= Double dissolution =

Procedure of dissolving both houses of the Australian Parliament

A double dissolution is a procedure permitted under the Australian Constitution to resolve deadlocks in the bicameral Parliament of Australia between the House of Representatives (lower house) and the Senate (upper house). A double dissolution is the only circumstance in which the entire Senate can be dissolved.

Similar to the United States Congress, but unlike the British Parliament, Australia's two parliamentary houses generally have almost equal legislative power (the Senate may reject outright but cannot amend appropriation (money) bills, which must originate in the House of Representatives). Governments, which are formed in the House of Representatives, can be frustrated by a Senate determined to reject their legislation.

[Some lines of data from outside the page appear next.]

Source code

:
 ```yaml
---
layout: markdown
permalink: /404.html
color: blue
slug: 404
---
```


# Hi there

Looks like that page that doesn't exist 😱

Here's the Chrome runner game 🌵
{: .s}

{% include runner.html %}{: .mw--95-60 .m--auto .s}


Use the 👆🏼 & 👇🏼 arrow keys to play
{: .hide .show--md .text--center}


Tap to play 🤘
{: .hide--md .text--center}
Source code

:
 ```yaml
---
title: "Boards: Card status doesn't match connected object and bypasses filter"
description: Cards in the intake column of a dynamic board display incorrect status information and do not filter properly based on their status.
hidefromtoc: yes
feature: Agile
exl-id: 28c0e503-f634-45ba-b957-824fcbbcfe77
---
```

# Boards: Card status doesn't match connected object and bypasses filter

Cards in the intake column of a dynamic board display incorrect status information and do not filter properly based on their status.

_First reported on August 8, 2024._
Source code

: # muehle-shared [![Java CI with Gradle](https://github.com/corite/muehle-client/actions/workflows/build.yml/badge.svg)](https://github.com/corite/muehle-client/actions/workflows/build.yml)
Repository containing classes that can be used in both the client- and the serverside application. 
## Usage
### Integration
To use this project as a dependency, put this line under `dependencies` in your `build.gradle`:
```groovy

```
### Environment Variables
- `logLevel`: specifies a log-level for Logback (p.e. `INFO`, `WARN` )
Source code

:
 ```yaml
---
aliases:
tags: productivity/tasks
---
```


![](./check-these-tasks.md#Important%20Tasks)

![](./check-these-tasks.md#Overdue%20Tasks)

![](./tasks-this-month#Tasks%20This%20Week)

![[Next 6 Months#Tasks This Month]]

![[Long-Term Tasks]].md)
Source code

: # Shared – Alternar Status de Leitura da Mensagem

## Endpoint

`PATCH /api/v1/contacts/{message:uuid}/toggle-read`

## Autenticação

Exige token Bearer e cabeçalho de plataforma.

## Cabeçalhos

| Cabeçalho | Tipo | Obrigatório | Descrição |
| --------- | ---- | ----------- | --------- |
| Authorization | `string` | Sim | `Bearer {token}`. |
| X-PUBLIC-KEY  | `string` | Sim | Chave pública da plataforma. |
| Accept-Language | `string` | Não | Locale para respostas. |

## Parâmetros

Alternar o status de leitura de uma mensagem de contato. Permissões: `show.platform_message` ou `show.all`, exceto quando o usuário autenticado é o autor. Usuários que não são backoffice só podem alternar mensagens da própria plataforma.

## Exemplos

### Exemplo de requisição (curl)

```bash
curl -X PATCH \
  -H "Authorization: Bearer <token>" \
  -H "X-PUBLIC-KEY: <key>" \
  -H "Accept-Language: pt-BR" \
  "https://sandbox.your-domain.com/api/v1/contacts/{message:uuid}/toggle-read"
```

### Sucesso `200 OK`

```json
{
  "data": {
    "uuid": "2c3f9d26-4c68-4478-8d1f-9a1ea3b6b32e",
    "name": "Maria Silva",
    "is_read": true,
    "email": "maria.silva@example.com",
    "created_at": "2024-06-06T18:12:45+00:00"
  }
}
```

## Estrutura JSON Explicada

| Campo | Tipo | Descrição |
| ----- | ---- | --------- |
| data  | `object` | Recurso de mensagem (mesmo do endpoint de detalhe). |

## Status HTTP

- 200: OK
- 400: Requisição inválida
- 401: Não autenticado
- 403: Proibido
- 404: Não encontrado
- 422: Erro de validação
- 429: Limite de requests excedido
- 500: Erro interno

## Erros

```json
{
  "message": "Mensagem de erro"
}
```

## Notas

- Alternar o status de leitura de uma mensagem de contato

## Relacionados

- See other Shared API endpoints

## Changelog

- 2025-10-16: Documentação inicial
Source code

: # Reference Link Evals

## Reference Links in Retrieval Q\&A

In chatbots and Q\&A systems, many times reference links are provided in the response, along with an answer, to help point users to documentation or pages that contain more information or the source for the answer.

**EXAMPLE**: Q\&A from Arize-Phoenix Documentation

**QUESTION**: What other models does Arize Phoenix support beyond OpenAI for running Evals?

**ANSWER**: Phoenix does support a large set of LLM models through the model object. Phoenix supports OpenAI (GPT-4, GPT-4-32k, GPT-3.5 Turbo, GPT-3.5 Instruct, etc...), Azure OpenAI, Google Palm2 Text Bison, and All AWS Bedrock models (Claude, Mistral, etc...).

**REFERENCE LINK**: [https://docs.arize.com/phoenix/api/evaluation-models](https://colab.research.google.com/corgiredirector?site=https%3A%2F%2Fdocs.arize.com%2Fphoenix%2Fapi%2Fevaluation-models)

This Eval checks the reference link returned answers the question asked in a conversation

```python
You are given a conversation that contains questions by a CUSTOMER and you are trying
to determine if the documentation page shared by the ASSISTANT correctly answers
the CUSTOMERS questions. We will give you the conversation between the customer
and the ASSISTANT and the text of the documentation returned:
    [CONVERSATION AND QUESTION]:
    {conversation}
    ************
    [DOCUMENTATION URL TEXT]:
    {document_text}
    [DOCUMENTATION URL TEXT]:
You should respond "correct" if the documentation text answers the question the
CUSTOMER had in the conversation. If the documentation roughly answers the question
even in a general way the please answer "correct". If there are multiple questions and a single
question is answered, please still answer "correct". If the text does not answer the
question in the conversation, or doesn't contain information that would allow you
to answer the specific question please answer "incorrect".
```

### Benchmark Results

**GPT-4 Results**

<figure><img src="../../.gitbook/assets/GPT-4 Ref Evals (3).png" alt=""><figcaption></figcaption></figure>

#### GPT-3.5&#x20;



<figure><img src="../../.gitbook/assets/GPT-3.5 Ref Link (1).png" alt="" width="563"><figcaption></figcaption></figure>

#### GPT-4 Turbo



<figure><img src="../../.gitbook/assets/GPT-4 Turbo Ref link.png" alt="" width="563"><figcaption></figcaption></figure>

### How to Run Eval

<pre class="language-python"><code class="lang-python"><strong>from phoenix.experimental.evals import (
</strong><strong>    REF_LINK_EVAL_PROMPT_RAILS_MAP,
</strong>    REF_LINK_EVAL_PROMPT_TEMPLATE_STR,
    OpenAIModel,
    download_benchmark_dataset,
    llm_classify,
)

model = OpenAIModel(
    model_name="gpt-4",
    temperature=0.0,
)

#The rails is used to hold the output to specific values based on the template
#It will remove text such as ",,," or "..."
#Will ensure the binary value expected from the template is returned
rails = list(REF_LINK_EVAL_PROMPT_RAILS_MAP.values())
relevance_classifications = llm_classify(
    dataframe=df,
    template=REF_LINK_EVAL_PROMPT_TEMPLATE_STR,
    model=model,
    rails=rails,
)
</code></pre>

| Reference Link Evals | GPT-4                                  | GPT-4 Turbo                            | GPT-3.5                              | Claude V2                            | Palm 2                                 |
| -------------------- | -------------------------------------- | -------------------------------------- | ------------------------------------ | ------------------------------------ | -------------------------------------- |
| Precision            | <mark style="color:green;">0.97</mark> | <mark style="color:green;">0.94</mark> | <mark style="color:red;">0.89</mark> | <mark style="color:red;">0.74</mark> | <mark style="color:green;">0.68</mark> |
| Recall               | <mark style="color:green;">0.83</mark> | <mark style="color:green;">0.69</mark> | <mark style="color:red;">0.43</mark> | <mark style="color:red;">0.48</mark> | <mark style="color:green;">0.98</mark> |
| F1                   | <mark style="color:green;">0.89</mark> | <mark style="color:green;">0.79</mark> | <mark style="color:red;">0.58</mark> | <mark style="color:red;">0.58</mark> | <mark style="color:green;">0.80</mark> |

If the conditions (called a trigger) are satisfied, the prime minister can advise the governor-general to dissolve both houses of Parliament and call a full election. If, after the election, the legislation that triggered the double dissolution is still not passed by the two houses, then a joint sitting of the two houses of parliament can be called to vote on the legislation. If the legislation is passed by the joint sitting, it is deemed to have passed both the House of Representatives and the Senate. The 1974 joint sitting remains the only occurrence in federal Australian history.

Historically, a double dissolution election has been called in lieu of an early election, with the formal trigger bill not playing a significant role during the subsequent election campaign.

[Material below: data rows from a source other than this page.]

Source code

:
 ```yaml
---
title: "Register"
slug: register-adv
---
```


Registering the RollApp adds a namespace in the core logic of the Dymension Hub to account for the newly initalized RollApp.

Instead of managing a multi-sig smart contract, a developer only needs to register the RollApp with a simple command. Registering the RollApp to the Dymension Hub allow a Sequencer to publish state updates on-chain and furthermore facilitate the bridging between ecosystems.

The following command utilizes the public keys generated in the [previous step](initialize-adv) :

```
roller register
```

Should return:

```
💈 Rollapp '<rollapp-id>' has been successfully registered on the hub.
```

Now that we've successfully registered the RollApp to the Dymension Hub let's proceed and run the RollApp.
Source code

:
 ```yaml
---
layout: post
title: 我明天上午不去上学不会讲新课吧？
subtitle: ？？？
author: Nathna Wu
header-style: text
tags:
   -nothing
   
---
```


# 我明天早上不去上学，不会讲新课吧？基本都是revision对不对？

There are also similar double dissolution provisions in the South Australian state constitution.

==Constitutional basis==
Part of section 57 of the Constitution provides:

If the House of Representatives passes any proposed law, and the Senate rejects or fails to pass it, or passes it with amendments to which the House of Representatives will not agree, and if after an interval of three months the House of Representatives, in the same or the next session, again passes the proposed law with or without any amendments which have been made, suggested, or agreed to by the Senate, and the Senate rejects or fails to pass it, or passes it with amendments to which the House of Representatives will not agree, the Governor-General may dissolve the Senate and the House of Representatives simultaneously. But such dissolution shall not take place within six months before the date of the expiry of the House of Representatives by effluxion of time.

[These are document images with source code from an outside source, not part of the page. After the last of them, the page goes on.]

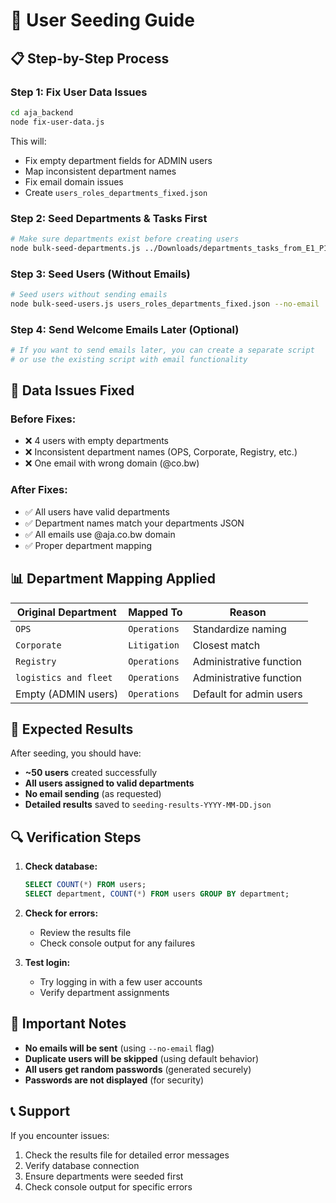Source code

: # 🚀 User Seeding Guide

## 📋 **Step-by-Step Process**

### **Step 1: Fix User Data Issues**
```bash
cd aja_backend
node fix-user-data.js
```
This will:
- Fix empty department fields for ADMIN users
- Map inconsistent department names
- Fix email domain issues
- Create `users_roles_departments_fixed.json`

### **Step 2: Seed Departments & Tasks First**
```bash
# Make sure departments exist before creating users
node bulk-seed-departments.js ../Downloads/departments_tasks_from_E1_P1.json
```

### **Step 3: Seed Users (Without Emails)**
```bash
# Seed users without sending emails
node bulk-seed-users.js users_roles_departments_fixed.json --no-email
```

### **Step 4: Send Welcome Emails Later (Optional)**
```bash
# If you want to send emails later, you can create a separate script
# or use the existing script with email functionality
```

## 🔧 **Data Issues Fixed**

### **Before Fixes:**
- ❌ 4 users with empty departments
- ❌ Inconsistent department names (OPS, Corporate, Registry, etc.)
- ❌ One email with wrong domain (@co.bw)

### **After Fixes:**
- ✅ All users have valid departments
- ✅ Department names match your departments JSON
- ✅ All emails use @aja.co.bw domain
- ✅ Proper department mapping

## 📊 **Department Mapping Applied**

| Original Department | Mapped To | Reason |
|-------------------|-----------|---------|
| `OPS` | `Operations` | Standardize naming |
| `Corporate` | `Litigation` | Closest match |
| `Registry` | `Operations` | Administrative function |
| `logistics and fleet` | `Operations` | Administrative function |
| Empty (ADMIN users) | `Operations` | Default for admin users |

## 🎯 **Expected Results**

After seeding, you should have:
- **~50 users** created successfully
- **All users assigned to valid departments**
- **No email sending** (as requested)
- **Detailed results** saved to `seeding-results-YYYY-MM-DD.json`

## 🔍 **Verification Steps**

1. **Check database:**
   ```sql
   SELECT COUNT(*) FROM users;
   SELECT department, COUNT(*) FROM users GROUP BY department;
   ```

2. **Check for errors:**
   - Review the results file
   - Check console output for any failures

3. **Test login:**
   - Try logging in with a few user accounts
   - Verify department assignments

## 🚨 **Important Notes**

- **No emails will be sent** (using `--no-email` flag)
- **Duplicate users will be skipped** (using default behavior)
- **All users get random passwords** (generated securely)
- **Passwords are not displayed** (for security)

## 📞 **Support**

If you encounter issues:
1. Check the results file for detailed error messages
2. Verify database connection
3. Ensure departments were seeded first
4. Check console output for specific errors
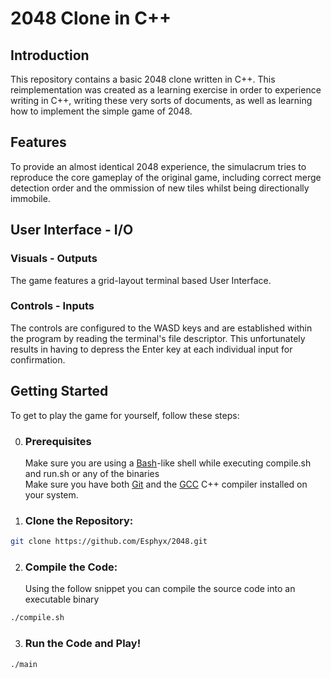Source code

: # 2048 Clone in C++

## Introduction

This repository contains a basic 2048 clone written in C++. This reimplementation was created as a learning exercise in order to experience writing in C++, writing these very sorts of documents, as well as learning how to implement the simple game of 2048.

## Features

To provide an almost identical 2048 experience, the simulacrum tries to reproduce the core gameplay of the original game, including correct merge detection order and the ommission of new tiles whilst being directionally immobile.

## User Interface - I/O

### Visuals - Outputs

The game features a grid-layout terminal based User Interface.

### Controls - Inputs

The controls are configured to the WASD keys and are established within the program by reading the terminal's file descriptor. This unfortunately results in having to depress the Enter key at each individual input for confirmation.

## Getting Started

To get to play the game for yourself, follow these steps:

0. ### Prerequisites

   Make sure you are using a [Bash](https://www.gnu.org/software/bash/)-like shell while executing compile.sh and run.sh or any of the binaries  
   Make sure you have both [Git](https://github.com/git-guides/install-git) and the [GCC](https://gcc.gnu.org/) C++ compiler installed on your system.

1. ### Clone the Repository:

```bash
git clone https://github.com/Esphyx/2048.git
```

2. ### Compile the Code:
   Using the follow snippet you can compile the source code into an executable binary

```bash
./compile.sh
```

3. ### Run the Code and Play!

```bash
./main
```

Section 57 also provides that, following the election, if the Senate a third time rejects the bill or bills that were the subject of the double dissolution, the Governor-General may convene a joint sitting of the two houses to consider the bill or bills, including any amendments which have been previously proposed in either house, or any new amendments. If a bill is passed by an absolute majority of the total membership of the joint sitting, it is treated as though it had been passed separately by both houses, and is presented for royal assent. The only time this procedure was invoked was in the 1974 joint sitting.

==Trigger event==
The double dissolution provision comes into play if the Senate and House twice fail to agree on a piece of legislation (in section 57 called a "proposed law", and commonly referred to as a "trigger"). When one or more such triggers exist, the Governor-General may dissolve both the House and Senate – pursuant to section 57 of the Constitution – and issue writs for an election in which every seat in the Parliament is contested.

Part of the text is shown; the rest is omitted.